Retype only what runs from the line that contains "so the radial" through the last line of the listing below, both lines included.

*****

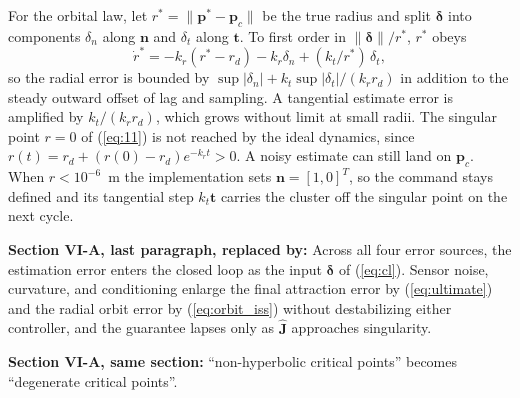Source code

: \documentclass[10pt]{article}
\begin{document}
For the orbital law, let $r^* = \|\mathbf{p}^* - \mathbf{p}_c\|$ be the true radius and split $\boldsymbol{\delta}$ into components $\delta_n$ along $\mathbf{n}$ and $\delta_t$ along $\mathbf{t}$. To first order in $\|\boldsymbol{\delta}\|/r^*$, $r^*$ obeys
\begin{equation}\label{eq:orbit_iss}
\dot{r}^* = -k_r(r^* - r_d) - k_r\delta_n + (k_t/r^*)\,\delta_t,
\end{equation}
so the radial error is bounded by $\sup|\delta_n| + k_t\sup|\delta_t|/(k_r r_d)$ in addition to the steady outward offset of lag and sampling. A tangential estimate error is amplified by $k_t/(k_r r_d)$, which grows without limit at small radii. The singular point $r = 0$ of (\ref{eq:11}) is not reached by the ideal dynamics, since $r(t) = r_d + (r(0) - r_d)e^{-k_r t} > 0$. A noisy estimate can still land on $\mathbf{p}_c$. When $r < 10^{-6}$~m the implementation sets $\mathbf{n} = [1, 0]^T$, so the command stays defined and its tangential step $k_t\mathbf{t}$ carries the cluster off the singular point on the next cycle.

\bigskip
\noindent\textbf{Section VI-A, last paragraph, replaced by:} Across all four error sources, the estimation error enters the closed loop as the input $\boldsymbol{\delta}$ of (\ref{eq:cl}). Sensor noise, curvature, and conditioning enlarge the final attraction error by (\ref{eq:ultimate}) and the radial orbit error by (\ref{eq:orbit_iss}) without destabilizing either controller, and the guarantee lapses only as $\hat{\mathbf{J}}$ approaches singularity.

\noindent\textbf{Section VI-A, same section:} ``non-hyperbolic critical points'' becomes ``degenerate critical points''.
\end{document}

*****

Exercise solution:
so the radial error is bounded by $\sup|\delta_n| + k_t\sup|\delta_t|/(k_r r_d)$ in addition to the steady outward offset of lag and sampling. A tangential estimate error is amplified by $k_t/(k_r r_d)$, which grows without limit at small radii. The singular point $r = 0$ of (\ref{eq:11}) is not reached by the ideal dynamics, since $r(t) = r_d + (r(0) - r_d)e^{-k_r t} > 0$. A noisy estimate can still land on $\mathbf{p}_c$. When $r < 10^{-6}$~m the implementation sets $\mathbf{n} = [1, 0]^T$, so the command stays defined and its tangential step $k_t\mathbf{t}$ carries the cluster off the singular point on the next cycle.

\bigskip
\noindent\textbf{Section VI-A, last paragraph, replaced by:} Across all four error sources, the estimation error enters the closed loop as the input $\boldsymbol{\delta}$ of (\ref{eq:cl}). Sensor noise, curvature, and conditioning enlarge the final attraction error by (\ref{eq:ultimate}) and the radial orbit error by (\ref{eq:orbit_iss}) without destabilizing either controller, and the guarantee lapses only as $\hat{\mathbf{J}}$ approaches singularity.

\noindent\textbf{Section VI-A, same section:} ``non-hyperbolic critical points'' becomes ``degenerate critical points''.
\end{document}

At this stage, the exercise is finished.